What happened when you lifted the trash can lid? You developed a memory of the "bad smell" and equated that smell with all things we call "garbage". What happened when you opened the package of spoiled meat? You "recalled" the memory. When you threw the package of spoiled meat in the trash instead of consuming it, you were exercising wisdom (practical application of knowledge). The cynic has a hard time with wisdom because they stop short of applying the knowledge. Why? Perhaps it is the past experience the cynic has had with "knowledge" of some sort. If they reached out to take a pretty flower into their hand and were stung by a bee the first time they did this, they likely would not "trust" flowers to be safe and enjoyable again no matter how pretty or inviting they looked! We "filter" all kinds of things through our minds and form memories of them in some fashion. Those memories go a long way in helping us interpret new "knowledge" as it comes our way. Right or wrong - we apply what we came to believe by our past experience and interpret all of life through that perspective or vantage point.

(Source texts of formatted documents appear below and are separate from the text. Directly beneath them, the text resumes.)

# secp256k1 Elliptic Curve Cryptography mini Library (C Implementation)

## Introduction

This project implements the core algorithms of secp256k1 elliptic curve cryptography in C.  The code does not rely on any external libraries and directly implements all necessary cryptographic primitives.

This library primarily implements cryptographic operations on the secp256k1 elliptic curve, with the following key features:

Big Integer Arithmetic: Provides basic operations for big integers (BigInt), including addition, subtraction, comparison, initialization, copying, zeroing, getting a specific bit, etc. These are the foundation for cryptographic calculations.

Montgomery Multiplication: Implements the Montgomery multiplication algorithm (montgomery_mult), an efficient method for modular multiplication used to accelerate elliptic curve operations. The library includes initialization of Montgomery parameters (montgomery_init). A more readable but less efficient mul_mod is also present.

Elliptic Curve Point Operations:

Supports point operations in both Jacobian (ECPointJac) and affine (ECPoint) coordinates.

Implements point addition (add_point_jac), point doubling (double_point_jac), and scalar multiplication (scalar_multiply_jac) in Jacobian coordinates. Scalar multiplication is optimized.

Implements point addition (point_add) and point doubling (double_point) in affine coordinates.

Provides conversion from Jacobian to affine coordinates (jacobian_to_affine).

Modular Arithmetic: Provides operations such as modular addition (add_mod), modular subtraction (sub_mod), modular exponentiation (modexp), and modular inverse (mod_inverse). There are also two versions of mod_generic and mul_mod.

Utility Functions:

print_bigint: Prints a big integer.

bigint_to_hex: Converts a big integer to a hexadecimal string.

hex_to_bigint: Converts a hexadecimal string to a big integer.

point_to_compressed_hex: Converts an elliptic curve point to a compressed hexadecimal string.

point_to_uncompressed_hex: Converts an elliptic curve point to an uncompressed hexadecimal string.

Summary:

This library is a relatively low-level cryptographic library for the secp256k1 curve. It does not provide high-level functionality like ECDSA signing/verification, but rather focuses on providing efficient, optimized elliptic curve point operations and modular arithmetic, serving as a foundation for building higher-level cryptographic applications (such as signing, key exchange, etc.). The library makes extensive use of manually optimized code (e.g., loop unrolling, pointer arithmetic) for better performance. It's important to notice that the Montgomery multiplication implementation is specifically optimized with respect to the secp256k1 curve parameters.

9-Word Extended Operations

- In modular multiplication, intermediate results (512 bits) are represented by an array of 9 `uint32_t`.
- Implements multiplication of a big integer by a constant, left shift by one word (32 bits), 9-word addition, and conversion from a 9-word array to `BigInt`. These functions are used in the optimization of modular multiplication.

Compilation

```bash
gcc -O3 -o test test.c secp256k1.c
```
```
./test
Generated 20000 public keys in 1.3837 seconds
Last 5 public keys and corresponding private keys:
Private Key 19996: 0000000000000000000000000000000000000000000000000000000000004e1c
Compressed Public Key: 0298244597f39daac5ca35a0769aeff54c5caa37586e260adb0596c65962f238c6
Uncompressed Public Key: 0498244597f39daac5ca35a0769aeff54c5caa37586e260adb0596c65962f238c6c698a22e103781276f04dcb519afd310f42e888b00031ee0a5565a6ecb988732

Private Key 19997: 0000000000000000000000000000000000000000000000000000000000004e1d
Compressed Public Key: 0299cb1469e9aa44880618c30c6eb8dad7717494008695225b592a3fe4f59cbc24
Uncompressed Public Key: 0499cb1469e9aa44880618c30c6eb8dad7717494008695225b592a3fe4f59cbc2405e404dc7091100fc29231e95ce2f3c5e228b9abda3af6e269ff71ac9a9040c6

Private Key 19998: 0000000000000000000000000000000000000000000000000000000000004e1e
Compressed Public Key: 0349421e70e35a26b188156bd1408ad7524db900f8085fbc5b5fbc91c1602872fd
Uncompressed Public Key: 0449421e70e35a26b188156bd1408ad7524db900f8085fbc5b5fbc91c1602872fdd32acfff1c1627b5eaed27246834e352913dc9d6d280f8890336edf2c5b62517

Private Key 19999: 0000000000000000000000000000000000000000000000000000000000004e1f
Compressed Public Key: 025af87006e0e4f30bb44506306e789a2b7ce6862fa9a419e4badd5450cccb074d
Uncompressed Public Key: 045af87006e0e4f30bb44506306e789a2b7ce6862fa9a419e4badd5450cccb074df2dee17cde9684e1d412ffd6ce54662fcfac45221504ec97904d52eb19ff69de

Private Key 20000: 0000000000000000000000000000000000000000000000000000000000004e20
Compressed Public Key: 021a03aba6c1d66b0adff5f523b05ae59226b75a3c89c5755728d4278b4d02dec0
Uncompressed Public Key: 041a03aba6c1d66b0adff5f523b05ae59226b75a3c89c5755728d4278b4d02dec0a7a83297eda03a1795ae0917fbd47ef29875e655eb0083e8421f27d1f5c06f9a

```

The cynic is best served by learning to trust afresh - something they will struggle with a bit, but if they just begin small and work their way up to bigger areas of trust within relationships, this will begin to turn the tides for them. The second part of our verse does not just speak of the wise - it speaks of the hope a cynic has in learning to open their mind to a new perspective in life. Not every "memory" of life is a good one to trust - it may have been captured and then retained, but every memory is not a wise one to entertain. We need the wisdom of Christ to help us sort out the ones which actually keep us from experiencing all the good in life God has prepared for his kids. When we come to Christ with open minds, he delights in filling them with "memories" we can trust! The cynic isn't helpless - he or she just needs to start small and allow the memories to be revisited, reviewed in the light of scripture, and renewed if suitable for keeping, discarded if not. Just sayin!